What you need to do: The records below are to be transcribed exactly from their first line to the line that has "to control points.", inclusive, with every picture omitted.
○ ○ ○ ○ ○
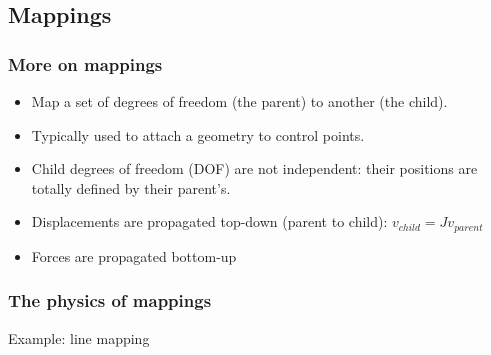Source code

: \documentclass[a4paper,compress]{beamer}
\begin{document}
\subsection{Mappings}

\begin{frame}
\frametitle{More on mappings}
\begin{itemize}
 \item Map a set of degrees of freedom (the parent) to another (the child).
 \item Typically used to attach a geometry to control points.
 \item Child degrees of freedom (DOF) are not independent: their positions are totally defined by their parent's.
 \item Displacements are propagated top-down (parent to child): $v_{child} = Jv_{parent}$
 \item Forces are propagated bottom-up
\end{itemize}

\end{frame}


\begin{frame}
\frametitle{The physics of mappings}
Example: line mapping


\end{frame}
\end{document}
○ ○ ○ ○ ○
Solution for this task:
Source code

: \documentclass[a4paper,compress]{beamer}
\begin{document}
\subsection{Mappings}

\begin{frame}
\frametitle{More on mappings}
\begin{itemize}
 \item Map a set of degrees of freedom (the parent) to another (the child).
 \item Typically used to attach a geometry to control points.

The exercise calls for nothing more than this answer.